El académico de número reflexiona sobre la obra del escritor español en una columna del diario El Mercurio.
“No he querido saber; pero he sabido”, así principia “Corazón tan blanco” (1992), sin duda la más famosa de las novelas que escribió y la que refulge como una de las cumbres de la literatura en español. Fue un escritor temprano, como lo prueba el hecho de que recién a los 19 años publicó su primera novela —“Los dominios del lobo” (1971)— y de ahí en adelante, hasta que la muerte lo alcanzó ayer, su obra novelística completó casi la veintena y los artículos que publicaba en El Semanal, varios volúmenes.
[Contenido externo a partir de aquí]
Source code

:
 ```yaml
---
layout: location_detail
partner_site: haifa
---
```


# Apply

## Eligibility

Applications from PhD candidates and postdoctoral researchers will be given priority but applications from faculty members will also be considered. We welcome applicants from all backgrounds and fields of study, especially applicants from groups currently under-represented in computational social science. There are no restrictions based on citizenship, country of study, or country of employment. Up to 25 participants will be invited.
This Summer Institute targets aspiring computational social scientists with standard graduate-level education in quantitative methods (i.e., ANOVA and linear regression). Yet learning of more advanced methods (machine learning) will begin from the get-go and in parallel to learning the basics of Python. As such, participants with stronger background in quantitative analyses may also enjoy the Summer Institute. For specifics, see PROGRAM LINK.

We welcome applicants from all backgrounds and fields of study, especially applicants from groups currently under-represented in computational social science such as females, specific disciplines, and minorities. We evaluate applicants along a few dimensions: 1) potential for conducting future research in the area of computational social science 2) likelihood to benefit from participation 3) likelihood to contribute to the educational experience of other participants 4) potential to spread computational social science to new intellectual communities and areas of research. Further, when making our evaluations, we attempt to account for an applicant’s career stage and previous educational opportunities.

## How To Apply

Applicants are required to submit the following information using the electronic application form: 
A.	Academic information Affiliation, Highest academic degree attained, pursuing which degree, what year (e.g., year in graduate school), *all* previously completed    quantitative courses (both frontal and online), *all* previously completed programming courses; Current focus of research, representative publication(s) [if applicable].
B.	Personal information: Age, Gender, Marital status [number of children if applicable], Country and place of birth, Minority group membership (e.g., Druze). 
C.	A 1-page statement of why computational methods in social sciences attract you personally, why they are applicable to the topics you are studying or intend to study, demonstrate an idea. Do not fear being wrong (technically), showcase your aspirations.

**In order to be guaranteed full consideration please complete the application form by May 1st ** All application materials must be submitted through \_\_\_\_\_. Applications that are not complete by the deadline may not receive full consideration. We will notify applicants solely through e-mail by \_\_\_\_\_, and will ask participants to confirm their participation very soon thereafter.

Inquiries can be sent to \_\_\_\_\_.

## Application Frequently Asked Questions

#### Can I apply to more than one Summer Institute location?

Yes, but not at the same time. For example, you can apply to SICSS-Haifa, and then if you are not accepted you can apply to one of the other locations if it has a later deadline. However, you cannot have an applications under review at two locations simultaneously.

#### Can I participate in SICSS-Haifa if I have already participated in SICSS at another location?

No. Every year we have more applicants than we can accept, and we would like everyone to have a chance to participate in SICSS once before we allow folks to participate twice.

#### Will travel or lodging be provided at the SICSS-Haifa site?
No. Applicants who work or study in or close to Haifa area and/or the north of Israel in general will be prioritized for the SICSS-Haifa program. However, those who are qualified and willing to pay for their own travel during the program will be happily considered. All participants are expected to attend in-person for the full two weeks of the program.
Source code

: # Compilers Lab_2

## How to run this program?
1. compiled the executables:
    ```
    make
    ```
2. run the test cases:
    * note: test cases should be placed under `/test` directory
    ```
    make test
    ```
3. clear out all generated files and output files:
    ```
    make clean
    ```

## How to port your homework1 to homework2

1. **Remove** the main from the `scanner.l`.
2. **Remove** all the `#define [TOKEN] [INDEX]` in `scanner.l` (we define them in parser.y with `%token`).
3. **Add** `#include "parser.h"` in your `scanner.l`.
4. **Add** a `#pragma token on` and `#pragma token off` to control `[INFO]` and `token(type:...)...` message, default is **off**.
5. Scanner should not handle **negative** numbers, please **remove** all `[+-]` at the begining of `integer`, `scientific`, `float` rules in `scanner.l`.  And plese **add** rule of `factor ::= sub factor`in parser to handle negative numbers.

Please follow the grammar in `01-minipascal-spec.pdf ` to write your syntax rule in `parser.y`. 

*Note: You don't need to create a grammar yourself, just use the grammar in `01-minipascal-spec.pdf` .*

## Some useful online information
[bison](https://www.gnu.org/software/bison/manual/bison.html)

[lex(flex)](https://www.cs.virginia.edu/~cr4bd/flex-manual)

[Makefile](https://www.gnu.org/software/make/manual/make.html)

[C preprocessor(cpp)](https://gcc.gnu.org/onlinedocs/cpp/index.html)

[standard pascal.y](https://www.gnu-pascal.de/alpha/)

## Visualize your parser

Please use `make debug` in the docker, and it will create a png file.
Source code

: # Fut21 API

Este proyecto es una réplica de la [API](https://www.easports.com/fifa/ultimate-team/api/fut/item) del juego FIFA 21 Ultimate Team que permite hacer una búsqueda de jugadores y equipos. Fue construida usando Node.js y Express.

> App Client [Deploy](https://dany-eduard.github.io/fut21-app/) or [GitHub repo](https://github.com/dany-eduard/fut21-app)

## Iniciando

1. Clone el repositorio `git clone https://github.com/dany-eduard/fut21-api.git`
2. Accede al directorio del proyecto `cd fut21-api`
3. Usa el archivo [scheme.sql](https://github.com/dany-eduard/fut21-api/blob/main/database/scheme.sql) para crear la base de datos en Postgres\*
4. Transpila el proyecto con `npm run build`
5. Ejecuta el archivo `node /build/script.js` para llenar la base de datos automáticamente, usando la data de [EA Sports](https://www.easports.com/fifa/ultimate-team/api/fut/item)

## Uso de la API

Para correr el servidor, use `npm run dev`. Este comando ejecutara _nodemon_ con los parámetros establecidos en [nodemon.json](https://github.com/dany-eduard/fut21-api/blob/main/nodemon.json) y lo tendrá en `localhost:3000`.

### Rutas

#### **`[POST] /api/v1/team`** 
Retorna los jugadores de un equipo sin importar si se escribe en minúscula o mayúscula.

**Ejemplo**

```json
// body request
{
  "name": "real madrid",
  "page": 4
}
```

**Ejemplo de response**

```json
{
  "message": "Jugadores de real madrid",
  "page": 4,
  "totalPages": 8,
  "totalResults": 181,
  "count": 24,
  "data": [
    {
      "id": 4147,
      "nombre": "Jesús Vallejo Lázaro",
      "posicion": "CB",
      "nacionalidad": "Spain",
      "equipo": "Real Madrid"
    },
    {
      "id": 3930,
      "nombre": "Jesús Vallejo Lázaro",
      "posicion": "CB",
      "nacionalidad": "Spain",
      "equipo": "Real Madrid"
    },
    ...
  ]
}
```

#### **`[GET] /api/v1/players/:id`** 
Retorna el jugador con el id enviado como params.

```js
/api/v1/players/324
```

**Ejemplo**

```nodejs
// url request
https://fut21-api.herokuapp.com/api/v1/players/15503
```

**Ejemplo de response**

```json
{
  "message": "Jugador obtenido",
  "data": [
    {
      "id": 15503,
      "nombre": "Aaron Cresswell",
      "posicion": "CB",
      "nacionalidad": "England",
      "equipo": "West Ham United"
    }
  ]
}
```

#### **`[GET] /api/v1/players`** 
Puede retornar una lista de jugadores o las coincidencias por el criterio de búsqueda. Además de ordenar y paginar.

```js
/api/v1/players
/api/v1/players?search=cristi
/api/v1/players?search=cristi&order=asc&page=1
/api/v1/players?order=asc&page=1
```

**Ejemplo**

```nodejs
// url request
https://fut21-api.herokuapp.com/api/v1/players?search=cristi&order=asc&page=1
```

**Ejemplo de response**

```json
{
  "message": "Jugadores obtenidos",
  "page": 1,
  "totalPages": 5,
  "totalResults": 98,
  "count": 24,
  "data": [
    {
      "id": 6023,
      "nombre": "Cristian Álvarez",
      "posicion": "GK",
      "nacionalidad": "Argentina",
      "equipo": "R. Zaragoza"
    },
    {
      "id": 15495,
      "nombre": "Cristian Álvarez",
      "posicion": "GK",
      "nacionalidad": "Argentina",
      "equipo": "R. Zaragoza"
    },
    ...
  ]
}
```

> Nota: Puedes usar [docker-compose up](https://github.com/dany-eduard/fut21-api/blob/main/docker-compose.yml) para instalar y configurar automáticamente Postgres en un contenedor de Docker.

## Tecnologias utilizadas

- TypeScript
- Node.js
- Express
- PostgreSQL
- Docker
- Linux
Pero no solo ha muerto un escritor. Eso es frecuente.
En este caso, y esto sí es infrecuente y raro, ha muerto un escritor brillante que exploró, como casi ninguno, la ambigüedad de la condición humana.
Si hay algo que asoma en cada una de sus obras es una conciencia agudizada de que el lenguaje que empleamos, los gestos que realizamos, las vidas que vivimos y el recuerdo que dejamos en los demás son apenas un perfil dibujado de sombras. Una de sus obras más notables —“Tu rostro mañana” (2002)— se inspira, como buena parte de sus títulos, en una frase de “Enrique IV”, de Shakespeare, cuya efigie llevaba siempre en el prendedor de la solapa: “¡Qué deshonra es para mí recordar tu nombre! ¡O conocer tu rostro mañana!”.Y las primeras líneas subrayan el tema que lo acompañó hasta el final: la imposibilidad de contar. Porque la existencia humana es tan incierta, tan expuesta a circunstancias que la voluntad de cada uno no logra controlar, tan dominada por factores que ignoramos, tan distante de la que creíamos tener, que es mejor casi siempre guardar silencio, porque cualquier cosa que digamos o será incompleta (y por lo mismo, alguien podrá enmendarla mañana) o constituirá un error (del que alguna vez nos arrepentiremos).